Когда пришли из Калькутты известия об этом ужасном банкротстве, оказалось, что принц-негоциянт Рамунляль был должен бонделькондской банковой компании двадцать пять лакков рупий, которых уплата обезпечивалась одною достопочтенною его подписью. Оказалось, что один из кассиров банка, всеми уважаемый Чарли Кондор (славный малый, известный хорошими обедами и исполнением шуточных ролей в фарсах на Чоурингском театре) задолжал банку девяносто тысячь фунтов; вместе с тем, открылось, что реверендиссим Баптист Бельмэн, главный регистратор калькуттской конторы приложения печатей (отличнейший любитель-проповедник, который обратил в христианскую веру двух туземцев и у которого на солидных вечерах в Калькутте всегда бывало множество гостей), поживился семидесятью тремя тысячами фунтов, за которые он сидел в банкротском суде, прежде чем вступил в исправление обязанностей в своей конторе. В оправдание мистера Бельмэна надо сказать, что он, может-быть, не предчувствовал катастрофы, постигшей Бонделькондскую банковую компанию; так как, не более как за три недели до закрытия этого знаменитого банка, мистер Бельмэн, как опекун детей сестры своей, вдовы полковника Грина, сбыл все компанейския ассигнации, составлявшия достояние покойного, и вырученные деньги внес в банк, который платил большие проценты: векселями этого банка, выданными на имя лондонских его корреспондентов, он наделил мистрисс Грин, когда она отправлялась в Европу, с многочисленной семьей малюток, на пароходе Бурремпутер.

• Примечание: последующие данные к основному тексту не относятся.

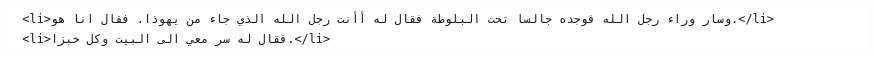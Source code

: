       <li>وسار وراء رجل الله فوجده جالسا تحت البلوطة فقال له أأنت رجل الله الذي جاء من يهوذا. فقال انا هو.</li>
      <li>فقال له سر معي الى البيت وكل خبزا.</li>
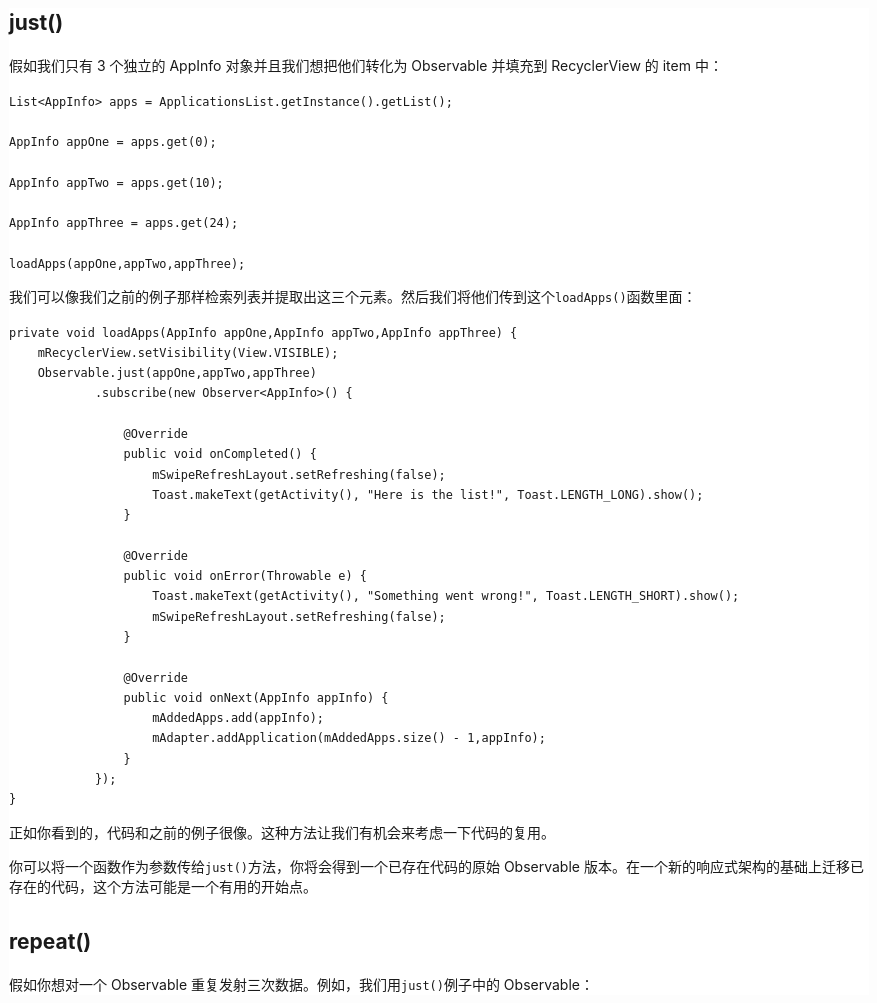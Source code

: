 ## just()

假如我们只有 3 个独立的 AppInfo 对象并且我们想把他们转化为 Observable 并填充到 RecyclerView 的 item 中：

```
List<AppInfo> apps = ApplicationsList.getInstance().getList();

AppInfo appOne = apps.get(0);

AppInfo appTwo = apps.get(10);

AppInfo appThree = apps.get(24);

loadApps(appOne,appTwo,appThree); 
```

我们可以像我们之前的例子那样检索列表并提取出这三个元素。然后我们将他们传到这个`loadApps()`函数里面：

```
private void loadApps(AppInfo appOne,AppInfo appTwo,AppInfo appThree) {
    mRecyclerView.setVisibility(View.VISIBLE);
    Observable.just(appOne,appTwo,appThree)
            .subscribe(new Observer<AppInfo>() {

                @Override
                public void onCompleted() {
                    mSwipeRefreshLayout.setRefreshing(false);
                    Toast.makeText(getActivity(), "Here is the list!", Toast.LENGTH_LONG).show();
                }

                @Override
                public void onError(Throwable e) {
                    Toast.makeText(getActivity(), "Something went wrong!", Toast.LENGTH_SHORT).show();
                    mSwipeRefreshLayout.setRefreshing(false);
                }

                @Override
                public void onNext(AppInfo appInfo) {
                    mAddedApps.add(appInfo); 
                    mAdapter.addApplication(mAddedApps.size() - 1,appInfo);
                }
            });
} 
```

正如你看到的，代码和之前的例子很像。这种方法让我们有机会来考虑一下代码的复用。

你可以将一个函数作为参数传给`just()`方法，你将会得到一个已存在代码的原始 Observable 版本。在一个新的响应式架构的基础上迁移已存在的代码，这个方法可能是一个有用的开始点。

## repeat()

假如你想对一个 Observable 重复发射三次数据。例如，我们用`just()`例子中的 Observable：
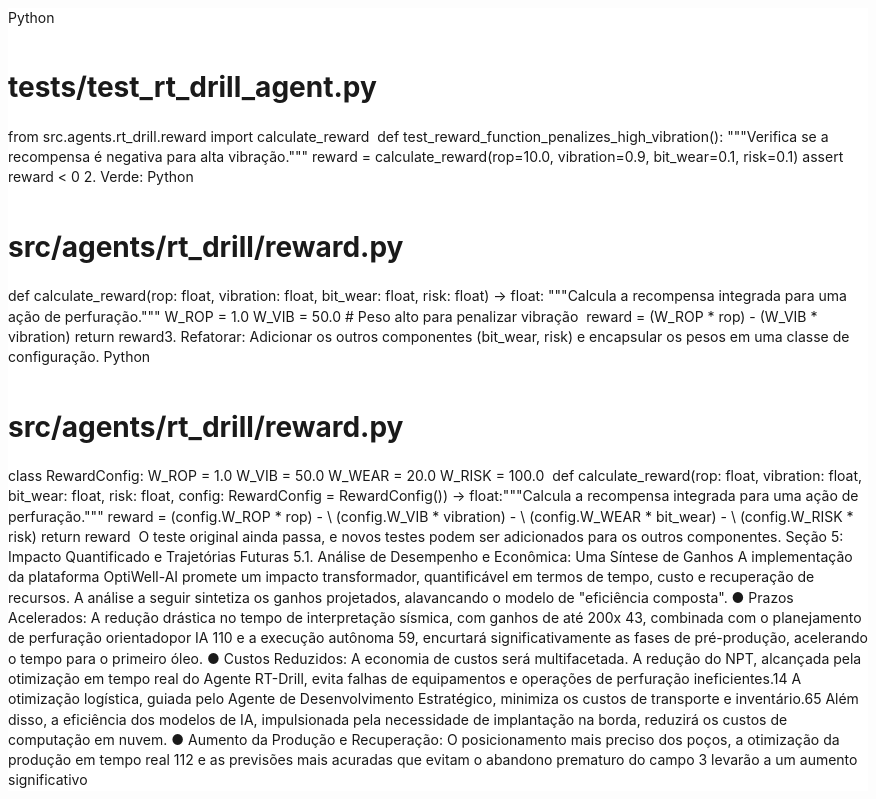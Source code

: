 Python​
# tests/test_rt_drill_agent.py​
from src.agents.rt_drill.reward import calculate_reward​
​
def test_reward_function_penalizes_high_vibration():​
"""Verifica se a recompensa é negativa para alta vibração."""​
reward = calculate_reward(rop=10.0, vibration=0.9, bit_wear=0.1, risk=0.1)​
assert reward < 0​
2.​ Verde:​
Python​
# src/agents/rt_drill/reward.py​
def calculate_reward(rop: float, vibration: float, bit_wear: float, risk: float) -> float:​
"""Calcula a recompensa integrada para uma ação de perfuração."""​
W_ROP = 1.0​
W_VIB = 50.0 # Peso alto para penalizar vibração​
​
reward = (W_ROP * rop) - (W_VIB * vibration)​
return reward​3.​ Refatorar: Adicionar os outros componentes (bit_wear, risk) e encapsular os
pesos em uma classe de configuração.​
Python​
# src/agents/rt_drill/reward.py​
class RewardConfig:​
W_ROP = 1.0​
W_VIB = 50.0​
W_WEAR = 20.0​
W_RISK = 100.0​
​
def calculate_reward(rop: float, vibration: float, bit_wear: float, risk: float, config: RewardConfig =
RewardConfig()) -> float:​
"""Calcula a recompensa integrada para uma ação de perfuração."""​
reward = (config.W_ROP * rop) - \​
(config.W_VIB * vibration) - \​
(config.W_WEAR * bit_wear) - \​
(config.W_RISK * risk)​
return reward​
​
O teste original ainda passa, e novos testes podem ser adicionados para os
outros componentes.
Seção 5: Impacto Quantificado e Trajetórias Futuras
5.1. Análise de Desempenho e Econômica: Uma Síntese de Ganhos
A implementação da plataforma OptiWell-AI promete um impacto transformador,
quantificável em termos de tempo, custo e recuperação de recursos. A análise a
seguir sintetiza os ganhos projetados, alavancando o modelo de "eficiência
composta".
●​ Prazos Acelerados: A redução drástica no tempo de interpretação sísmica, com
ganhos de até 200x 43, combinada com o planejamento de perfuração orientadopor IA 110 e a execução autônoma 59, encurtará significativamente as fases de
pré-produção, acelerando o tempo para o primeiro óleo.
●​ Custos Reduzidos: A economia de custos será multifacetada. A redução do NPT,
alcançada pela otimização em tempo real do Agente RT-Drill, evita falhas de
equipamentos e operações de perfuração ineficientes.14 A otimização logística,
guiada pelo Agente de Desenvolvimento Estratégico, minimiza os custos de
transporte e inventário.65 Além disso, a eficiência dos modelos de IA,
impulsionada pela necessidade de implantação na borda, reduzirá os custos de
computação em nuvem.
●​ Aumento da Produção e Recuperação: O posicionamento mais preciso dos
poços, a otimização da produção em tempo real 112 e as previsões mais acuradas
que evitam o abandono prematuro do campo 3 levarão a um aumento significativo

Теперь вам объяснено название этой главы, и вы знаете, почему Томас Ньюком ни разу не заседал в парламенте. Где теперь наши любезные, старинные друзья? Где экипажи и кони Рози? Где её бриллианты и побрякушки? На окнах роскошного нового дома налеплены объявления. Шайки еврейских джентльменов, с шляпой на голове, ходят по гостиным, заглядывают в спальни, взвешивают и оценяют бедное серебряное кокосовое дерево, разсматривают серебряную посуду и хрусталь, щупают шелковые занавесы, озирают оттоманки, зеркала и сотни предметов мишурной пышности. Вот будоар Рози, который с такою любовью убирал её свекор; вот мастерская Клэйва с сотнею картин; вот скромная комнатка полковника чуть не на чердаке, с железной кроватью, простыми сундуками, сопровождавшими его во многим индейских походах; со старинной форменной шпагой и еще другою, которую поднесли ему при прощанье туземные офицеры его полка. Воображаю, какую рожу делают торгаши, пересматривая этот походный гардероб и смекая как плоха будет пожива. В числе платья, сохранились старый мундир и другой, новый, сделанный полковником в то время, когда миленькая Рози представлялась ко двору. У меня не доставало духу смотреть на расхищение пожитков бедного полковника. При продаже постоянно присутствовал Ф. Бейгэм и со слезами на глазах извещал нас о ходе аукциона. - Один лоскутник стал смеяться надо мной, говорит Ф. Бейгэм: зато, что я при входе в гостиную доброго полковника снял с головы шляпу. Я сказал ему, что если он осмелится промолвить еще одно слово, так я приколочу его. - Мне кажется, Ф. Бейгэму можно в этом случае простить за соревнование аукционерам. Где вы, миленькая Рози и бедный безпомощный младенец? Где ты, добрый Клэйв, благородный друг моей юности? Ах! горькую приходится рассказывать повесть, грустную писать страницу! Минуем их скорее - не люблю я размышлять о друге в горести.